Park Slope residents say a planned music venue just blocks from the soon-to-open Barclays Center gives new meaning to the term “bad chemistry.”
Neighbors of the proposed Kemistry Lounge on Flatbush Avenue say a venue with live performances, DJs, a full bar, dancing, and an exit on a residential block of Prospect Place will bring noise and ruckus to their quiet community.
“It’s disruptive; it turns the street into liquor lane,” said neighbor Harold Gruber. “It’s going to make it impossible to sleep.
Gruber and other neighbors are fighting the venue’s liquor license bid, saying the “Vegas-style” club — which is slated to accommodate 250 revelers in a grocery store-sized space until 3 am on Saturdays, 2 am on Fridays, 1 am on Thursdays, and 11 pm on other nights — will draw a rowdy not-from-the-neighborhood crowd.
Pointing to the bar’s since-been-removed Facebook page, which featured images of scantily clad ladies and described the club as “sexy,” neighbors claim the venue would be a booze-soaked nuisance and are urging its owners to close earlier and relocate the Prospect Place exit.
A spokesman for Kemistry, Peter Flores, promised the Prospect Place exit will only be used during emergencies and insisted the venue will be a good neighbor.
“It’s not a nightclub or a cabaret — it’s a restaurant–bar,” he said. “It’s nothing out of the ordinary.”
But neighbors of the planned venue fear noisy nightlife could become a way of life in northern Park Slope, where planned arena-side nightlife has already caused an uproar.
Last year, a proposed bar called Prime 6 became a proxy battle in the war over the Atlantic Yards mega-project when neighbors protested plans for a bottle service and live music, claiming the venue didn’t match the character of their neighborhood.
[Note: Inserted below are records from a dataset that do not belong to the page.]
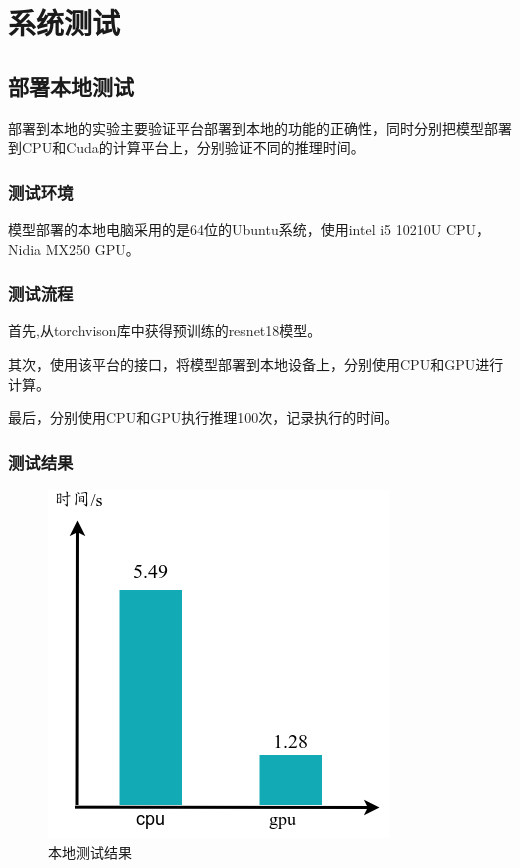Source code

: \chapter{系统测试}


\section{部署本地测试}

部署到本地的实验主要验证平台部署到本地的功能的正确性，同时分别把模型部署到CPU和Cuda的计算平台上，分别验证不同的推理时间。

\subsection{测试环境}

模型部署的本地电脑采用的是64位的Ubuntu系统，使用intel i5 10210U CPU，Nidia MX250 GPU。


\subsection{测试流程}

首先,从torchvison库中获得预训练的resnet18模型。

其次，使用该平台的接口，将模型部署到本地设备上，分别使用CPU和GPU进行计算。

最后，分别使用CPU和GPU执行推理100次，记录执行的时间。

\subsection{测试结果}

\begin{figure}[h!]
    \centering
    \includegraphics[width=180bp]{figure/expr_local.png}
    \caption{本地测试结果}
    \label{expr_local}
\end{figure}

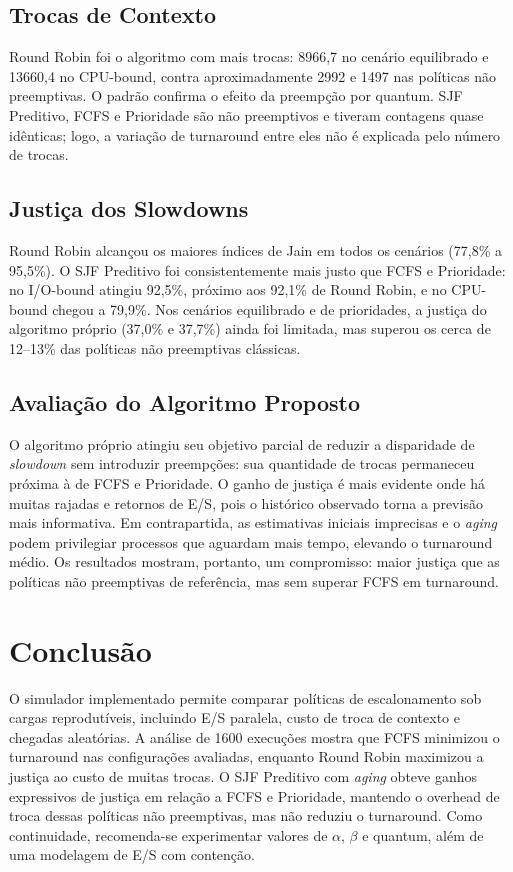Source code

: \documentclass[conference]{IEEEtran}
\begin{document}
\subsection{Trocas de Contexto}

Round Robin foi o algoritmo com mais trocas: 8966,7 no cenário equilibrado e 13660,4 no CPU-bound, contra aproximadamente 2992 e 1497 nas políticas não preemptivas. O padrão confirma o efeito da preempção por quantum. SJF Preditivo, FCFS e Prioridade são não preemptivos e tiveram contagens quase idênticas; logo, a variação de turnaround entre eles não é explicada pelo número de trocas.

\subsection{Justiça dos Slowdowns}

Round Robin alcançou os maiores índices de Jain em todos os cenários (77,8\% a 95,5\%). O SJF Preditivo foi consistentemente mais justo que FCFS e Prioridade: no I/O-bound atingiu 92,5\%, próximo aos 92,1\% de Round Robin, e no CPU-bound chegou a 79,9\%. Nos cenários equilibrado e de prioridades, a justiça do algoritmo próprio (37,0\% e 37,7\%) ainda foi limitada, mas superou os cerca de 12--13\% das políticas não preemptivas clássicas.

\subsection{Avaliação do Algoritmo Proposto}

O algoritmo próprio atingiu seu objetivo parcial de reduzir a disparidade de \textit{slowdown} sem introduzir preempções: sua quantidade de trocas permaneceu próxima à de FCFS e Prioridade. O ganho de justiça é mais evidente onde há muitas rajadas e retornos de E/S, pois o histórico observado torna a previsão mais informativa. Em contrapartida, as estimativas iniciais imprecisas e o \textit{aging} podem privilegiar processos que aguardam mais tempo, elevando o turnaround médio. Os resultados mostram, portanto, um compromisso: maior justiça que as políticas não preemptivas de referência, mas sem superar FCFS em turnaround.

\FloatBarrier
\section{Conclusão}

O simulador implementado permite comparar políticas de escalonamento sob cargas reprodutíveis, incluindo E/S paralela, custo de troca de contexto e chegadas aleatórias. A análise de 1600 execuções mostra que FCFS minimizou o turnaround nas configurações avaliadas, enquanto Round Robin maximizou a justiça ao custo de muitas trocas. O SJF Preditivo com \textit{aging} obteve ganhos expressivos de justiça em relação a FCFS e Prioridade, mantendo o overhead de troca dessas políticas não preemptivas, mas não reduziu o turnaround. Como continuidade, recomenda-se experimentar valores de $\alpha$, $\beta$ e quantum, além de uma modelagem de E/S com contenção.



\end{document}
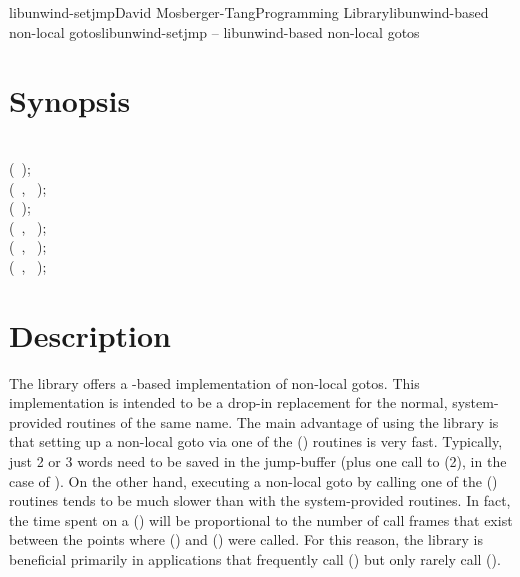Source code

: \documentclass{article}
\begin{document}
\begin{Name}{3}{libunwind-setjmp}{David Mosberger-Tang}{Programming Library}{libunwind-based non-local gotos}libunwind-setjmp -- libunwind-based non-local gotos
\end{Name}

\section{Synopsis}

\\

\noindent
{} (~);\\
 (~, ~);\\
 (~);\\
 (~, ~);\\
 (~, ~);\\
 (~, ~);\\

\section{Description}

The  library offers a -based
implementation of non-local gotos.  This implementation is intended to
be a drop-in replacement for the normal, system-provided routines of
the same name.  The main advantage of using the 
library is that setting up a non-local goto via one of the
() routines is very fast.  Typically, just 2 or 3 words
need to be saved in the jump-buffer (plus one call to
(2), in the case of ).  On the
other hand, executing a non-local goto by calling one of the
() routines tends to be much slower than with the
system-provided routines.  In fact, the time spent on a
() will be proportional to the number of call frames
that exist between the points where () and
() were called.  For this reason, the
 library is beneficial primarily in applications
that frequently call () but only rarely call
().
\end{document}
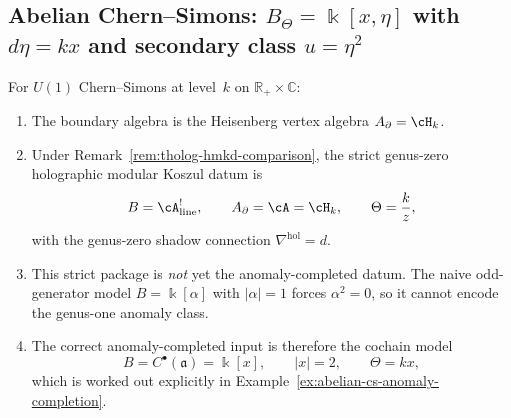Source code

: \subsection{Abelian Chern--Simons: $B_\Theta = \Bbbk[x,\eta]$ with
$d\eta = kx$ and secondary class $u = \eta^2$}
\label{subsec:abelian-cs-example}

\begin{computation}
\label{comp:abelian-cs-strict-datum}
For $U(1)$ Chern--Simons at level~$k$ on
$\mathbb R_+\times\mathbb C$:
\begin{enumerate}[label=\textup{(\roman*)}]
\item The boundary algebra is the Heisenberg vertex algebra
 $A_\partial=\cH_k$.
\item Under Remark~\ref{rem:tholog-hmkd-comparison}, the strict
 genus-zero holographic modular Koszul datum is
 \[
 B=\cA^!_{\mathrm{line}},
 \qquad
 A_\partial=\cA=\cH_k,
 \qquad
 \Theta=\frac{k}{z},
 \]
 with the genus-zero shadow connection
 $\nabla^{\mathrm{hol}}=d$.
\item This strict package is \emph{not} yet the anomaly-completed
 datum. The naive odd-generator model
 $B=\Bbbk[\alpha]$ with $|\alpha|=1$ forces
 $\alpha^2=0$, so it cannot encode the genus-one anomaly class.
\item The correct anomaly-completed input is therefore the cochain
 model
 \[
 B=C^\bullet(\mathfrak a)=\Bbbk[x],
 \qquad
 |x|=2,
 \qquad
 \Theta=kx,
 \]
 which is worked out explicitly in
 Example~\ref{ex:abelian-cs-anomaly-completion}.
\end{enumerate}
\end{computation}

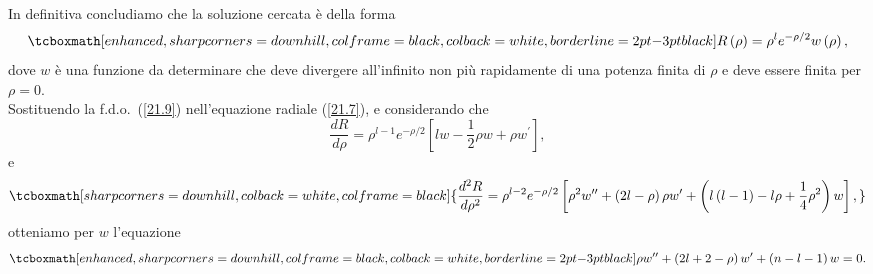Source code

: In definitiva concludiamo che la soluzione cercata è della forma
	\begin{equation}
		\tcboxmath[enhanced, sharp corners=downhill, colframe=black, colback=white, borderline={2pt}{-3pt}{black}]{
			R\left(\rho\right)=\rho^le^{-\rho/2}w\left(\rho\right) ,
			}
	\label{21.9}
	\end{equation}
dove $w$ è una funzione da determinare che deve divergere all'infinito non più rapidamente di una potenza finita di $\rho$ e deve essere finita per $\rho=0$.\\

Sostituendo la f.d.o.~(\ref{21.9}) nell'equazione radiale (\ref{21.7}), e considerando che 
	\begin{equation}
		\frac{dR}{d\rho}=\rho^{l-1}e^{-\rho/2}[lw-\frac{1}{2}\rho w+\rho w^\prime] ,
	\end{equation}
e
	\begin{equation}
		\tcboxmath[sharp corners=downhill, colback=white, colframe=black]{
			\frac{d^2R}{d\rho^2}=\rho^{l-2}e^{-\rho/2}\left[\rho^2w^{\prime\prime}+\left(2l-\rho\right)\rho w^\prime+\left(l\left(l-1\right)-l\rho+\frac{1}{4}\rho^2\right)w\right] ,
			}
	\end{equation}
otteniamo per $w$ l'equazione
	\begin{equation}
		\tcboxmath[enhanced, sharp corners=downhill, colframe=black, colback=white, borderline={2pt}{-3pt}{black}]{
			\rho w^{\prime\prime}+\left(2l+2-\rho\right)w^\prime+\left(n-l-1\right)w=0 .
			}
	\end{equation}\\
The bar eventually opened as Woodland, a farm-to-table restaurant.
Neighbors also protested Player’s Gastro Pub and Sports Bar on Pacific Street at Flatbush Avenue, saying it would turn the street into a hub for drunken hoops fans.
Kemistry owner James Brown did not return calls and e-mails seeking comment by press time, but he recently told Park Slope Patch, which first reported the lounge drama, that he wants the venue to feature an art space with book readings.
“It won’t be as crazy as the community thinks,” Brown said.